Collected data
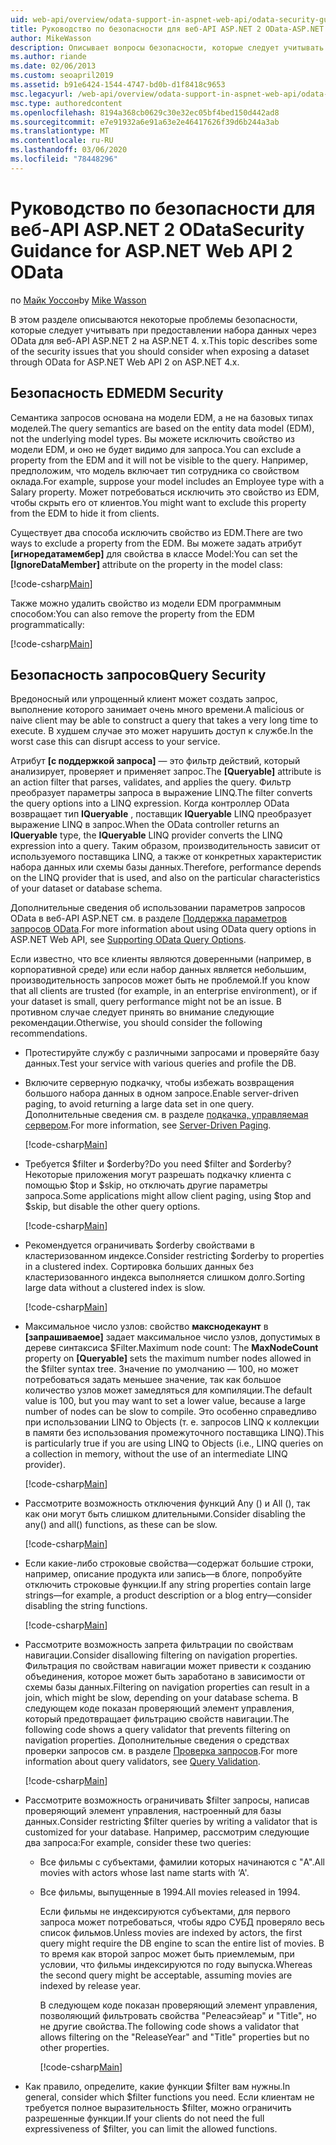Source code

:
 ```yaml
---
uid: web-api/overview/odata-support-in-aspnet-web-api/odata-security-guidance
title: Руководство по безопасности для веб-API ASP.NET 2 OData-ASP.NET 4. x
author: MikeWasson
description: Описывает вопросы безопасности, которые следует учитывать при предоставлении набора данных через OData для веб-API ASP.NET 2 на ASP.NET 4. x.
ms.author: riande
ms.date: 02/06/2013
ms.custom: seoapril2019
ms.assetid: b91e6424-1544-4747-bd0b-d1f8418c9653
msc.legacyurl: /web-api/overview/odata-support-in-aspnet-web-api/odata-security-guidance
msc.type: authoredcontent
ms.openlocfilehash: 8194a368cb0629c30e32ec05bf4bed150d442ad8
ms.sourcegitcommit: e7e91932a6e91a63e2e46417626f39d6b244a3ab
ms.translationtype: MT
ms.contentlocale: ru-RU
ms.lasthandoff: 03/06/2020
ms.locfileid: "78448296"
---
```

# <a name="security-guidance-for-aspnet-web-api-2-odata"></a><span data-ttu-id="b57fa-103">Руководство по безопасности для веб-API ASP.NET 2 OData</span><span class="sxs-lookup"><span data-stu-id="b57fa-103">Security Guidance for ASP.NET Web API 2 OData</span></span>

<span data-ttu-id="b57fa-104">по [Майк Уоссон](https://github.com/MikeWasson)</span><span class="sxs-lookup"><span data-stu-id="b57fa-104">by [Mike Wasson](https://github.com/MikeWasson)</span></span>

<span data-ttu-id="b57fa-105">В этом разделе описываются некоторые проблемы безопасности, которые следует учитывать при предоставлении набора данных через OData для веб-API ASP.NET 2 на ASP.NET 4. x.</span><span class="sxs-lookup"><span data-stu-id="b57fa-105">This topic describes some of the security issues that you should consider when exposing a dataset through OData for ASP.NET Web API 2 on ASP.NET 4.x.</span></span>

## <a name="edm-security"></a><span data-ttu-id="b57fa-106">Безопасность EDM</span><span class="sxs-lookup"><span data-stu-id="b57fa-106">EDM Security</span></span>

<span data-ttu-id="b57fa-107">Семантика запросов основана на модели EDM, а не на базовых типах моделей.</span><span class="sxs-lookup"><span data-stu-id="b57fa-107">The query semantics are based on the entity data model (EDM), not the underlying model types.</span></span> <span data-ttu-id="b57fa-108">Вы можете исключить свойство из модели EDM, и оно не будет видимо для запроса.</span><span class="sxs-lookup"><span data-stu-id="b57fa-108">You can exclude a property from the EDM and it will not be visible to the query.</span></span> <span data-ttu-id="b57fa-109">Например, предположим, что модель включает тип сотрудника со свойством оклада.</span><span class="sxs-lookup"><span data-stu-id="b57fa-109">For example, suppose your model includes an Employee type with a Salary property.</span></span> <span data-ttu-id="b57fa-110">Может потребоваться исключить это свойство из EDM, чтобы скрыть его от клиентов.</span><span class="sxs-lookup"><span data-stu-id="b57fa-110">You might want to exclude this property from the EDM to hide it from clients.</span></span>

<span data-ttu-id="b57fa-111">Существует два способа исключить свойство из EDM.</span><span class="sxs-lookup"><span data-stu-id="b57fa-111">There are two ways to exclude a property from the EDM.</span></span> <span data-ttu-id="b57fa-112">Вы можете задать атрибут **[игноредатамембер]** для свойства в классе Model:</span><span class="sxs-lookup"><span data-stu-id="b57fa-112">You can set the **[IgnoreDataMember]** attribute on the property in the model class:</span></span>

[!code-csharp[Main](odata-security-guidance/samples/sample1.cs)]

<span data-ttu-id="b57fa-113">Также можно удалить свойство из модели EDM программным способом:</span><span class="sxs-lookup"><span data-stu-id="b57fa-113">You can also remove the property from the EDM programmatically:</span></span>

[!code-csharp[Main](odata-security-guidance/samples/sample2.cs)]

## <a name="query-security"></a><span data-ttu-id="b57fa-114">Безопасность запросов</span><span class="sxs-lookup"><span data-stu-id="b57fa-114">Query Security</span></span>

<span data-ttu-id="b57fa-115">Вредоносный или упрощенный клиент может создать запрос, выполнение которого занимает очень много времени.</span><span class="sxs-lookup"><span data-stu-id="b57fa-115">A malicious or naive client may be able to construct a query that takes a very long time to execute.</span></span> <span data-ttu-id="b57fa-116">В худшем случае это может нарушить доступ к службе.</span><span class="sxs-lookup"><span data-stu-id="b57fa-116">In the worst case this can disrupt access to your service.</span></span>

<span data-ttu-id="b57fa-117">Атрибут **[с поддержкой запроса]** — это фильтр действий, который анализирует, проверяет и применяет запрос.</span><span class="sxs-lookup"><span data-stu-id="b57fa-117">The **[Queryable]** attribute is an action filter that parses, validates, and applies the query.</span></span> <span data-ttu-id="b57fa-118">Фильтр преобразует параметры запроса в выражение LINQ.</span><span class="sxs-lookup"><span data-stu-id="b57fa-118">The filter converts the query options into a LINQ expression.</span></span> <span data-ttu-id="b57fa-119">Когда контроллер OData возвращает тип **IQueryable** , поставщик **IQueryable** LINQ преобразует выражение LINQ в запрос.</span><span class="sxs-lookup"><span data-stu-id="b57fa-119">When the OData controller returns an **IQueryable** type, the **IQueryable** LINQ provider converts the LINQ expression into a query.</span></span> <span data-ttu-id="b57fa-120">Таким образом, производительность зависит от используемого поставщика LINQ, а также от конкретных характеристик набора данных или схемы базы данных.</span><span class="sxs-lookup"><span data-stu-id="b57fa-120">Therefore, performance depends on the LINQ provider that is used, and also on the particular characteristics of your dataset or database schema.</span></span>

<span data-ttu-id="b57fa-121">Дополнительные сведения об использовании параметров запросов OData в веб-API ASP.NET см. в разделе [Поддержка параметров запросов OData](supporting-odata-query-options.md).</span><span class="sxs-lookup"><span data-stu-id="b57fa-121">For more information about using OData query options in ASP.NET Web API, see [Supporting OData Query Options](supporting-odata-query-options.md).</span></span>

<span data-ttu-id="b57fa-122">Если известно, что все клиенты являются доверенными (например, в корпоративной среде) или если набор данных является небольшим, производительность запросов может быть не проблемой.</span><span class="sxs-lookup"><span data-stu-id="b57fa-122">If you know that all clients are trusted (for example, in an enterprise environment), or if your dataset is small, query performance might not be an issue.</span></span> <span data-ttu-id="b57fa-123">В противном случае следует принять во внимание следующие рекомендации.</span><span class="sxs-lookup"><span data-stu-id="b57fa-123">Otherwise, you should consider the following recommendations.</span></span>

- <span data-ttu-id="b57fa-124">Протестируйте службу с различными запросами и проверяйте базу данных.</span><span class="sxs-lookup"><span data-stu-id="b57fa-124">Test your service with various queries and profile the DB.</span></span>
- <span data-ttu-id="b57fa-125">Включите серверную подкачку, чтобы избежать возвращения большого набора данных в одном запросе.</span><span class="sxs-lookup"><span data-stu-id="b57fa-125">Enable server-driven paging, to avoid returning a large data set in one query.</span></span> <span data-ttu-id="b57fa-126">Дополнительные сведения см. в разделе [подкачка, управляемая сервером](supporting-odata-query-options.md#server-paging).</span><span class="sxs-lookup"><span data-stu-id="b57fa-126">For more information, see [Server-Driven Paging](supporting-odata-query-options.md#server-paging).</span></span> 

    [!code-csharp[Main](odata-security-guidance/samples/sample3.cs)]
- <span data-ttu-id="b57fa-127">Требуется $filter и $orderby?</span><span class="sxs-lookup"><span data-stu-id="b57fa-127">Do you need $filter and $orderby?</span></span> <span data-ttu-id="b57fa-128">Некоторые приложения могут разрешать подкачку клиента с помощью $top и $skip, но отключать другие параметры запроса.</span><span class="sxs-lookup"><span data-stu-id="b57fa-128">Some applications might allow client paging, using $top and $skip, but disable the other query options.</span></span> 

    [!code-csharp[Main](odata-security-guidance/samples/sample4.cs)]
- <span data-ttu-id="b57fa-129">Рекомендуется ограничивать $orderby свойствами в кластеризованном индексе.</span><span class="sxs-lookup"><span data-stu-id="b57fa-129">Consider restricting $orderby to properties in a clustered index.</span></span> <span data-ttu-id="b57fa-130">Сортировка больших данных без кластеризованного индекса выполняется слишком долго.</span><span class="sxs-lookup"><span data-stu-id="b57fa-130">Sorting large data without a clustered index is slow.</span></span> 

    [!code-csharp[Main](odata-security-guidance/samples/sample5.cs)]
- <span data-ttu-id="b57fa-131">Максимальное число узлов: свойство **макснодекаунт** в **[запрашиваемое]** задает максимальное число узлов, допустимых в дереве синтаксиса $Filter.</span><span class="sxs-lookup"><span data-stu-id="b57fa-131">Maximum node count: The **MaxNodeCount** property on **[Queryable]** sets the maximum number nodes allowed in the $filter syntax tree.</span></span> <span data-ttu-id="b57fa-132">Значение по умолчанию — 100, но может потребоваться задать меньшее значение, так как большое количество узлов может замедляться для компиляции.</span><span class="sxs-lookup"><span data-stu-id="b57fa-132">The default value is 100, but you may want to set a lower value, because a large number of nodes can be slow to compile.</span></span> <span data-ttu-id="b57fa-133">Это особенно справедливо при использовании LINQ to Objects (т. е. запросов LINQ к коллекции в памяти без использования промежуточного поставщика LINQ).</span><span class="sxs-lookup"><span data-stu-id="b57fa-133">This is particularly true if you are using LINQ to Objects (i.e., LINQ queries on a collection in memory, without the use of an intermediate LINQ provider).</span></span> 

    [!code-csharp[Main](odata-security-guidance/samples/sample6.cs)]
- <span data-ttu-id="b57fa-134">Рассмотрите возможность отключения функций Any () и All (), так как они могут быть слишком длительными.</span><span class="sxs-lookup"><span data-stu-id="b57fa-134">Consider disabling the any() and all() functions, as these can be slow.</span></span> 

    [!code-csharp[Main](odata-security-guidance/samples/sample7.cs)]
- <span data-ttu-id="b57fa-135">Если какие-либо строковые свойства&#8212;содержат большие строки, например, описание продукта или запись&#8212;в блоге, попробуйте отключить строковые функции.</span><span class="sxs-lookup"><span data-stu-id="b57fa-135">If any string properties contain large strings&#8212;for example, a product description or a blog entry&#8212;consider disabling the string functions.</span></span> 

    [!code-csharp[Main](odata-security-guidance/samples/sample8.cs)]
- <span data-ttu-id="b57fa-136">Рассмотрите возможность запрета фильтрации по свойствам навигации.</span><span class="sxs-lookup"><span data-stu-id="b57fa-136">Consider disallowing filtering on navigation properties.</span></span> <span data-ttu-id="b57fa-137">Фильтрация по свойствам навигации может привести к созданию объединения, которое может быть заработано в зависимости от схемы базы данных.</span><span class="sxs-lookup"><span data-stu-id="b57fa-137">Filtering on navigation properties can result in a join, which might be slow, depending on your database schema.</span></span> <span data-ttu-id="b57fa-138">В следующем коде показан проверяющий элемент управления, который предотвращает фильтрацию свойств навигации.</span><span class="sxs-lookup"><span data-stu-id="b57fa-138">The following code shows a query validator that prevents filtering on navigation properties.</span></span> <span data-ttu-id="b57fa-139">Дополнительные сведения о средствах проверки запросов см. в разделе [Проверка запросов](supporting-odata-query-options.md#query-validation).</span><span class="sxs-lookup"><span data-stu-id="b57fa-139">For more information about query validators, see [Query Validation](supporting-odata-query-options.md#query-validation).</span></span> 

    [!code-csharp[Main](odata-security-guidance/samples/sample9.cs)]
- <span data-ttu-id="b57fa-140">Рассмотрите возможность ограничивать $filter запросы, написав проверяющий элемент управления, настроенный для базы данных.</span><span class="sxs-lookup"><span data-stu-id="b57fa-140">Consider restricting $filter queries by writing a validator that is customized for your database.</span></span> <span data-ttu-id="b57fa-141">Например, рассмотрим следующие два запроса:</span><span class="sxs-lookup"><span data-stu-id="b57fa-141">For example, consider these two queries:</span></span> 

  - <span data-ttu-id="b57fa-142">Все фильмы с субъектами, фамилии которых начинаются с "A".</span><span class="sxs-lookup"><span data-stu-id="b57fa-142">All movies with actors whose last name starts with ‘A'.</span></span>
  - <span data-ttu-id="b57fa-143">Все фильмы, выпущенные в 1994.</span><span class="sxs-lookup"><span data-stu-id="b57fa-143">All movies released in 1994.</span></span>

    <span data-ttu-id="b57fa-144">Если фильмы не индексируются субъектами, для первого запроса может потребоваться, чтобы ядро СУБД проверяло весь список фильмов.</span><span class="sxs-lookup"><span data-stu-id="b57fa-144">Unless movies are indexed by actors, the first query might require the DB engine to scan the entire list of movies.</span></span> <span data-ttu-id="b57fa-145">В то время как второй запрос может быть приемлемым, при условии, что фильмы индексируются по году выпуска.</span><span class="sxs-lookup"><span data-stu-id="b57fa-145">Whereas the second query might be acceptable, assuming movies are indexed by release year.</span></span>

    <span data-ttu-id="b57fa-146">В следующем коде показан проверяющий элемент управления, позволяющий фильтровать свойства "Релеасэйеар" и "Title", но не другие свойства.</span><span class="sxs-lookup"><span data-stu-id="b57fa-146">The following code shows a validator that allows filtering on the "ReleaseYear" and "Title" properties but no other properties.</span></span>

    [!code-csharp[Main](odata-security-guidance/samples/sample10.cs)]
- <span data-ttu-id="b57fa-147">Как правило, определите, какие функции $filter вам нужны.</span><span class="sxs-lookup"><span data-stu-id="b57fa-147">In general, consider which $filter functions you need.</span></span> <span data-ttu-id="b57fa-148">Если клиентам не требуется полное выразительность $filter, можно ограничить разрешенные функции.</span><span class="sxs-lookup"><span data-stu-id="b57fa-148">If your clients do not need the full expressiveness of $filter, you can limit the allowed functions.</span></span>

### THE PROBLEM
Reproduce each line of the records in which the word "aspnet" appears.

### WORKED SOLUTION
uid: web-api/overview/odata-support-in-aspnet-web-api/odata-security-guidance
msc.legacyurl: /web-api/overview/odata-support-in-aspnet-web-api/odata-security-guidance
# <a name="security-guidance-for-aspnet-web-api-2-odata"></a><span data-ttu-id="b57fa-103">Руководство по безопасности для веб-API ASP.NET 2 OData</span><span class="sxs-lookup"><span data-stu-id="b57fa-103">Security Guidance for ASP.NET Web API 2 OData</span></span>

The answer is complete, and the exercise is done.